We use Nomic's embedding model nomic-embed-text-v1.5
, to create the embeddings, using the task prefix "clustering"
to create embeddings specialized for visual clustering, and using local inference mode to generate the embeddings on your local device using the downloaded model.
We use NomicTopicOptions
to create topic labels for our embeddings dataset. Topics are generated automatically when you create a text dataset, but when you create an embeddings dataset you need to specify which features to use for descriptive topics in this way. To learn more about topics and topic modeling in Atlas, visit our Topic modeling explainer guide.

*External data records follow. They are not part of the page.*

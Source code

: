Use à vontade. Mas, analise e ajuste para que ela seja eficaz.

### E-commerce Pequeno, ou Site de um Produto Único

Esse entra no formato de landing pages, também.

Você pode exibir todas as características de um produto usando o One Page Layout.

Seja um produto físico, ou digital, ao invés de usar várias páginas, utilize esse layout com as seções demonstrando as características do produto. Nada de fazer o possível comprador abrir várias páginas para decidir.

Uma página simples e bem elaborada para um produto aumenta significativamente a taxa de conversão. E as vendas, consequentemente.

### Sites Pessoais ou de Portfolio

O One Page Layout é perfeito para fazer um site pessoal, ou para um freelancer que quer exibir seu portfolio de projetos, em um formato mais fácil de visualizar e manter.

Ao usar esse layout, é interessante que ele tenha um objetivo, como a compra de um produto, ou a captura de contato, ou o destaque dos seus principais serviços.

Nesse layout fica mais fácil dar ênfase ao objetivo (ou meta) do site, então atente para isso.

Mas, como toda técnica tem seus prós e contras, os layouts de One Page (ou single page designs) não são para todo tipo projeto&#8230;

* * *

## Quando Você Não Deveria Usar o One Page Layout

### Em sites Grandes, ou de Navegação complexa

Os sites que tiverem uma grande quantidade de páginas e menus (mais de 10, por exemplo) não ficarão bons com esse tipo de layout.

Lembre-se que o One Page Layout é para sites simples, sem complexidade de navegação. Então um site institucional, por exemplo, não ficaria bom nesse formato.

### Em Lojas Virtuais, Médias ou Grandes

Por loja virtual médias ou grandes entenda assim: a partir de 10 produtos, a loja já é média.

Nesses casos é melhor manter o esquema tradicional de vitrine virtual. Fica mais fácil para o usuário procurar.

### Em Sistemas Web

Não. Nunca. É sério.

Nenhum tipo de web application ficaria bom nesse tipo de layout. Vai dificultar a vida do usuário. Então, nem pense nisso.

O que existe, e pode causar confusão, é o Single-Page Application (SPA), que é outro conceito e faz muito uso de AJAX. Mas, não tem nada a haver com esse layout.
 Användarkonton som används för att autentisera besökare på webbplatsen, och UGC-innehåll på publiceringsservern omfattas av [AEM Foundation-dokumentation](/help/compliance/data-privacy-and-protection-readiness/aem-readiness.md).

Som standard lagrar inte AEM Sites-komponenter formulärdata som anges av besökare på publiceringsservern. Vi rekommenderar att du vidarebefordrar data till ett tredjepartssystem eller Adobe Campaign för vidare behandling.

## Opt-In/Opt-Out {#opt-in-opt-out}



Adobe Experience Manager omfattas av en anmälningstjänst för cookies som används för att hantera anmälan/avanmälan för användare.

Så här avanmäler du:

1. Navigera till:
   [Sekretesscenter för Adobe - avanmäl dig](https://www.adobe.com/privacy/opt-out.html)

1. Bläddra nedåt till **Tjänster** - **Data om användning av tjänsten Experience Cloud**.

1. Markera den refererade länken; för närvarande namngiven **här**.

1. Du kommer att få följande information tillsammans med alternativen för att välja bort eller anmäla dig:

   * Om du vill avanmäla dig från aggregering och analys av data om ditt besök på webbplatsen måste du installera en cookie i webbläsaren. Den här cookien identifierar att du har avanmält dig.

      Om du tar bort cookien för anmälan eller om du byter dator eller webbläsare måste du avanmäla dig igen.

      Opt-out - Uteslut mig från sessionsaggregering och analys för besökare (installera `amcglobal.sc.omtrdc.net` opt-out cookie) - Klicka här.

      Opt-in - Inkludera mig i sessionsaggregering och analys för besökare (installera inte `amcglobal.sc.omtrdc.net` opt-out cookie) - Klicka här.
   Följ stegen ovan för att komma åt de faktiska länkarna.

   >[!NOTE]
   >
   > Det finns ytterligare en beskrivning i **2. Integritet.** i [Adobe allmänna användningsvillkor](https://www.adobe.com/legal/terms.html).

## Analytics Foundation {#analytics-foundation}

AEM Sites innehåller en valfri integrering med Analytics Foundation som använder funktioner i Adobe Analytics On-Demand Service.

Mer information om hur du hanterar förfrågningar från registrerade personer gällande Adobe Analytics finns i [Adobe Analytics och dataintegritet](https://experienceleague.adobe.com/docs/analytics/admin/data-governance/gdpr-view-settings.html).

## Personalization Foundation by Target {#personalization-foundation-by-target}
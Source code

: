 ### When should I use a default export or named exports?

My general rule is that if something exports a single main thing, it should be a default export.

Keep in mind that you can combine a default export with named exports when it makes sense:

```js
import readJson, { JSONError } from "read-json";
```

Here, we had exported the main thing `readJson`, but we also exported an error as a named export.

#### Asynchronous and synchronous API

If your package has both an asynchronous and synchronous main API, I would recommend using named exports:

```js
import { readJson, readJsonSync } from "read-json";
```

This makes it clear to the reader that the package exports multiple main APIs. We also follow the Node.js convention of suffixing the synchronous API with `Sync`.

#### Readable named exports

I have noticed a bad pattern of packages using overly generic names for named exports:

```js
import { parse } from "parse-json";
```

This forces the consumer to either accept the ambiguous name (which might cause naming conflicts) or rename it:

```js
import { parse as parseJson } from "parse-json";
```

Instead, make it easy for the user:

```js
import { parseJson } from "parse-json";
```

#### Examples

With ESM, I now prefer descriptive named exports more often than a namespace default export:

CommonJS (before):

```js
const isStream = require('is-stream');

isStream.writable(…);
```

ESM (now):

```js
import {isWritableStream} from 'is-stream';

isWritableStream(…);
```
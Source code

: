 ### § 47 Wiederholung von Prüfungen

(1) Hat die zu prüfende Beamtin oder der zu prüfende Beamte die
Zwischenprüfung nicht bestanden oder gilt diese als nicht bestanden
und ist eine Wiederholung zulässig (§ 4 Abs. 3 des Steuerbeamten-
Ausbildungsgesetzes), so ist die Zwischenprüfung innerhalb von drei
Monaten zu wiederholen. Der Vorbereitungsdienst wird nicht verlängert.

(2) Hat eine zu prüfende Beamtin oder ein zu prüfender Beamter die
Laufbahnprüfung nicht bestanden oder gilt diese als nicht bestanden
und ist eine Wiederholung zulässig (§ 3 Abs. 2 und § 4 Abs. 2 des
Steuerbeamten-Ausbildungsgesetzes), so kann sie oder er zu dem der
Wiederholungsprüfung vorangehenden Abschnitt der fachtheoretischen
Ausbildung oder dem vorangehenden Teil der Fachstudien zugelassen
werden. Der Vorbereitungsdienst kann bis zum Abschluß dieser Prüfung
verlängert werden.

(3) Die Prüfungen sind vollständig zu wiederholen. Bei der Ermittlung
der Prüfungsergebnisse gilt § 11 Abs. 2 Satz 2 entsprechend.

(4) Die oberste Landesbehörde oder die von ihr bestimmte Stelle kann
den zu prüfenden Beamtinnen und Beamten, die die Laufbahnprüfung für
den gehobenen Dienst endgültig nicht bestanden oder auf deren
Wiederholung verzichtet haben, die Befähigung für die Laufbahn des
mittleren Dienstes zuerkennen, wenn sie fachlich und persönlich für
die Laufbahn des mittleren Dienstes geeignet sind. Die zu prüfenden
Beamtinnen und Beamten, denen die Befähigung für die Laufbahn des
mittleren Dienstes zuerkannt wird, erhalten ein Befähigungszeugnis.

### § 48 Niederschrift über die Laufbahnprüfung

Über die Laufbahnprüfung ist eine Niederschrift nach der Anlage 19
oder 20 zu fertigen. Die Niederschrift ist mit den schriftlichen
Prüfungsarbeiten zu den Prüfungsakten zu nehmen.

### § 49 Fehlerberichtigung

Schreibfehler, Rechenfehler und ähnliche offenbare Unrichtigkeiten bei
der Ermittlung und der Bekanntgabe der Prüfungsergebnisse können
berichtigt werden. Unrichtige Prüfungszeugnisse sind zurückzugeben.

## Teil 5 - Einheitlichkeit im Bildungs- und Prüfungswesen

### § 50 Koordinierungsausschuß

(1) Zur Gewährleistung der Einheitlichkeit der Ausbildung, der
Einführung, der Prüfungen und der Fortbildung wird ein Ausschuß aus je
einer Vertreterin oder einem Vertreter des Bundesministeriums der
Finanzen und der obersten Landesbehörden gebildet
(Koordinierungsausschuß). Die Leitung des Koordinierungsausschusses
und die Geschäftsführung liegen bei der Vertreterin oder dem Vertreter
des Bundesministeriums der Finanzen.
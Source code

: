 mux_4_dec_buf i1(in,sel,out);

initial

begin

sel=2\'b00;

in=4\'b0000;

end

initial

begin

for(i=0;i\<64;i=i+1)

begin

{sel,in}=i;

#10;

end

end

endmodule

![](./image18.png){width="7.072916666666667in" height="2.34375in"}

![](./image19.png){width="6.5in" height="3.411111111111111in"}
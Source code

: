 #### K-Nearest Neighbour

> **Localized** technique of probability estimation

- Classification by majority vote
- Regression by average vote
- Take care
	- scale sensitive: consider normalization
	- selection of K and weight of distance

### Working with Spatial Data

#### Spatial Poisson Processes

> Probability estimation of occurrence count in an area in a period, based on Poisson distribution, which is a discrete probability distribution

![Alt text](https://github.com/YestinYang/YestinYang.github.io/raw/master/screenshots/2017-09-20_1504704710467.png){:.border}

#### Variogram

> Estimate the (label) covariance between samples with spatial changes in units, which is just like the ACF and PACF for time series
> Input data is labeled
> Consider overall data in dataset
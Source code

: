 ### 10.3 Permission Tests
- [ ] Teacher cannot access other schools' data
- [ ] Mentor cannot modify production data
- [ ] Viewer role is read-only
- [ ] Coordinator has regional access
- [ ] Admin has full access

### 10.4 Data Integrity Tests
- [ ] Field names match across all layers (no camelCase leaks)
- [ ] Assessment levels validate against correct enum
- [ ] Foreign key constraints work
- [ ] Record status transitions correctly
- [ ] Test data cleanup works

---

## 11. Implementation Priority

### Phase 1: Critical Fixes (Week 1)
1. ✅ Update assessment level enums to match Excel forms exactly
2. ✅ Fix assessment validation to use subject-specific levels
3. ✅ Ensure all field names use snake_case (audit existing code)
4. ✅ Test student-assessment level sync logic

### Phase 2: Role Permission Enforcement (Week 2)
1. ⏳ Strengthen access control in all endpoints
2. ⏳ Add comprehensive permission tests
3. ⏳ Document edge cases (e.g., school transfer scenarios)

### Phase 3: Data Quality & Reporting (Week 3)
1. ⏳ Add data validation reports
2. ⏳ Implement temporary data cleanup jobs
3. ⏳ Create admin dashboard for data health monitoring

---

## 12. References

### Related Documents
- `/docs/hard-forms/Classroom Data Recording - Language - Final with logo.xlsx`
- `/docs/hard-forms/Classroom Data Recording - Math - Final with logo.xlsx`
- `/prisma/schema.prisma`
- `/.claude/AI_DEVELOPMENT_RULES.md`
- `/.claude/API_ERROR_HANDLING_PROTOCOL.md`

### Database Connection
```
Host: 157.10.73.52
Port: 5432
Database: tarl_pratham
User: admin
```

from nomic import atlas, embed
from nomic.data_inference import NomicTopicOptions
import pandas
news_articles = pandas.read_csv(
'https://raw.githubusercontent.com/nomic-ai/maps/main/data/ag_news_25k.csv'
)
embeddings = embed.text(
texts=news_articles.text.values,
model='nomic-embed-text-v1.5',
task_type='clustering',
inference_mode='local'
)['embeddings']
atlas.map_data(
data=news_articles,
embeddings=embeddings,
topic_model=NomicTopicOptions(
build_topic_model=True,
topic_label_field='text'
),
identifier='Example-embeddings-dataset-news'
)
Note: Nomic Embed vs other embedding vectors
You can upload any embedding vectors from any embedding model to Atlas, but features like vector search only are available when you upload vectors in Nomic's embedding space.